From what we have said, it will easily be gathered that this stream is unsurpassed for scenery of that quiet, homely type that Kingsley eulogises so enthusiastically in his "Chalk Stream Studies," and I am inclined to agree with him in his preference for it over the grander surroundings of mountain streams:

"Let the Londoner have his six weeks every year among crag and heather, and return with lungs expanded and muscles braced to his nine months' prison. The countryman, who needs no such change of air and scene, will prefer more homelike, though more homely, pleasures. Dearer to him than wild cataracts or Alpine glens are the still hidden streams which Bewick has immortalised in his vignettes and Creswick in his pictures.

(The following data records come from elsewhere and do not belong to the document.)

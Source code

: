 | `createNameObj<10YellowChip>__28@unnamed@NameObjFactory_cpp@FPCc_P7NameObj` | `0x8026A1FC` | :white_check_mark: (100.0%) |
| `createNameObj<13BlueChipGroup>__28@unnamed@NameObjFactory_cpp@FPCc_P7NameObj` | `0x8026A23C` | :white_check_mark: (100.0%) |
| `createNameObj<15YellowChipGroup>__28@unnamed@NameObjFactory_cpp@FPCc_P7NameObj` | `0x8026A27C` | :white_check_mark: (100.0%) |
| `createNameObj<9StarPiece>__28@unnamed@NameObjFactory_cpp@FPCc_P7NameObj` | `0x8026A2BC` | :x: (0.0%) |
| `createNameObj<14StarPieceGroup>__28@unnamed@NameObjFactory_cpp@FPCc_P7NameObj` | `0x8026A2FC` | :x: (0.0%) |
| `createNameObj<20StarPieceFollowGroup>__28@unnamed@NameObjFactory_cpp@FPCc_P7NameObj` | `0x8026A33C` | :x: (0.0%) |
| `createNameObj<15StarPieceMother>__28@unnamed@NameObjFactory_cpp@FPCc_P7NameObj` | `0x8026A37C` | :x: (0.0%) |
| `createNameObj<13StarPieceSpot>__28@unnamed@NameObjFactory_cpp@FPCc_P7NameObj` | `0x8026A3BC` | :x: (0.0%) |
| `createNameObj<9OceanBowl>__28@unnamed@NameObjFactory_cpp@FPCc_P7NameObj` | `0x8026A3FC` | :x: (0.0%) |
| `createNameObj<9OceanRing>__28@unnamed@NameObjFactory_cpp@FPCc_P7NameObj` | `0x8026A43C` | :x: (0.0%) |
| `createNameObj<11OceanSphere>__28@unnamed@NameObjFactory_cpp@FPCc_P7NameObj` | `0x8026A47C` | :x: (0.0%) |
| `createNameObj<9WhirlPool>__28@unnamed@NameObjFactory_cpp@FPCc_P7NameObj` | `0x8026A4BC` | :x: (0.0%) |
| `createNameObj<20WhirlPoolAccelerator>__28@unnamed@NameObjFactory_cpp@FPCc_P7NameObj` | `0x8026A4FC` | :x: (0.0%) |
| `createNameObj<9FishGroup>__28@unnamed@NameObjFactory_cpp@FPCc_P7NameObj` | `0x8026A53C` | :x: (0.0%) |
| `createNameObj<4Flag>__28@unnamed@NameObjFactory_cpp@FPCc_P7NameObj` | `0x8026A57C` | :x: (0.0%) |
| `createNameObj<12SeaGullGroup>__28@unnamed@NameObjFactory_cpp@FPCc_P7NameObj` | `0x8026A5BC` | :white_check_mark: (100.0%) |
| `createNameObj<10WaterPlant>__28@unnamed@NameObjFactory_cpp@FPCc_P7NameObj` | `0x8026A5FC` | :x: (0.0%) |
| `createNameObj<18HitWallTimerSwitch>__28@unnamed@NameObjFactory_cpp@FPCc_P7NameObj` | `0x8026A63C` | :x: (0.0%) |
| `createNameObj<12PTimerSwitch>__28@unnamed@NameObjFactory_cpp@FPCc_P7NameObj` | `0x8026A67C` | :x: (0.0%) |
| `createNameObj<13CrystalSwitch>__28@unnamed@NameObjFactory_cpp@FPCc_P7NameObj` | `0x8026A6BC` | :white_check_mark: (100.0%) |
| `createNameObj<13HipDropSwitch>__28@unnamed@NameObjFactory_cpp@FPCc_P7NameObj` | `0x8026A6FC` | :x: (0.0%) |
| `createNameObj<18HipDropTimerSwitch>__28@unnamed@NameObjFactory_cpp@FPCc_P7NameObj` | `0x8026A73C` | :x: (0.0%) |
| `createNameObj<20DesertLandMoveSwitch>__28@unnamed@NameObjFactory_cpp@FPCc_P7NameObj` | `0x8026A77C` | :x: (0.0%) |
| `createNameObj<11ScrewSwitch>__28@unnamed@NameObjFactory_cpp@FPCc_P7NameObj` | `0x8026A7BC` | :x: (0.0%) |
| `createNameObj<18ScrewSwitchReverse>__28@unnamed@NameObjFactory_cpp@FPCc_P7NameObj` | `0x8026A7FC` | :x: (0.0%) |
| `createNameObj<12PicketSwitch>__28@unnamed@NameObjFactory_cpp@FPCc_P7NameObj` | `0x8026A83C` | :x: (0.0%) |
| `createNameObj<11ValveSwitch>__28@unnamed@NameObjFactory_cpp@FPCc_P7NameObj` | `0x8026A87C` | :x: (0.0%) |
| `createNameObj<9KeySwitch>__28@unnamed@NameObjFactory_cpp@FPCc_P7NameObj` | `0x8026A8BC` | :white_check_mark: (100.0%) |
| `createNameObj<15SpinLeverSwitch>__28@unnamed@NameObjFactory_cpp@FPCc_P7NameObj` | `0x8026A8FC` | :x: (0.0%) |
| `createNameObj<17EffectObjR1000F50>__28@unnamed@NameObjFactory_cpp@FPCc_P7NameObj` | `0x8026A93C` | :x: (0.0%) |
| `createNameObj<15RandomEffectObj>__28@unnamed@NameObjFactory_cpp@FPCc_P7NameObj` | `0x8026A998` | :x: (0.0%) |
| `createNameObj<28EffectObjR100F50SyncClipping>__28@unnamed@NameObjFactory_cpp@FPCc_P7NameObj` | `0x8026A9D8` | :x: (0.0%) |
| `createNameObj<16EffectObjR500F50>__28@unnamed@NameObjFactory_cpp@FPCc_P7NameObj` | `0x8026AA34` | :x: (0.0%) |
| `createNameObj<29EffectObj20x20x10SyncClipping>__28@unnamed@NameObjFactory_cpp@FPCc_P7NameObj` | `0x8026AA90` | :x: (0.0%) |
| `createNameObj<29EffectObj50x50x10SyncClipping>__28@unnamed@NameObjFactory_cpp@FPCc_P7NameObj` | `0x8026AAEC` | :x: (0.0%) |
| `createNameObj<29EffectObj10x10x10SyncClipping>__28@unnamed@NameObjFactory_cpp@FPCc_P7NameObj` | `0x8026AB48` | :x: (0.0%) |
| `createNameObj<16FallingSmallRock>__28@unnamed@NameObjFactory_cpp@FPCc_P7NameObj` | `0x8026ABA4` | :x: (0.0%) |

The long grassy shallow, paved with yellow gravel, where he wades up between low walls of fern-fringed rock, beneath nut and oak and alder, to the low bar over which the stream comes swirling and dimpling, as the water-ouzel flits piping before him, and the murmur of the ringdove comes soft and sleepy through the wood,--there, as he wades, he sees a hundred sights and hears a hundred tones which are hidden from the traveller on the dusty highway above."

But chacun à son goût! Let us now see what sort of sport may be had in the Coln. To begin with, it must be described as a "may-fly" stream. This means, of course, that there is a tremendous rise of fly early in June, with the inevitable slack time before and after the may-fly time.

But there is much pleasant angling to be had at other times. The season begins at the end of March, when a few small fish are rising, and may be caught with the March brown or the blue and olive duns. Few big fish are in condition until May, but much fun can be had with the smaller ones all through April. The half-pounders fight splendidly, and give one the idea, on being hooked, of pulling three times their real weight. The April fishing, at all events after the middle of the month, is very delightful in this river. One does not actually kill many fish, for a large number are caught and returned.

In May, when the larger fish begin to take up their places for the summer, one may expect good sport. This season, however, has been very disappointing; and, judging by the way the fish were feeding on the bottom for the first fortnight of the month, one is led to expect an early rise of the may-fly. Until the "fly is up," the April flies, especially the olive dun, are all that are necessary. For a couple of weeks before the "fly-fisher's carnival" sport is always uncertain.

If the wind is in a good quarter, sport may be had; but should it be east, the trout will not leave the caddis, with which the bed of the river is simply alive at this time. Of late years good sport has been obtained at the latter end of May with small flies. The may-fly generally comes up on the higher reaches about the last week in May, or about June 1st, though at Fairford, lower down, it is a week earlier. A good season means a steady rise of fly, lasting for nearly three weeks, but with no great amount of fly on any one day. A bad may-fly season means, as a rule, a regular "glut" of fly for three or four days, so that the fish are stuffed full almost to bursting point, and will not look at the natural fly afterwards, much less at your neatly "cocked" artificial one.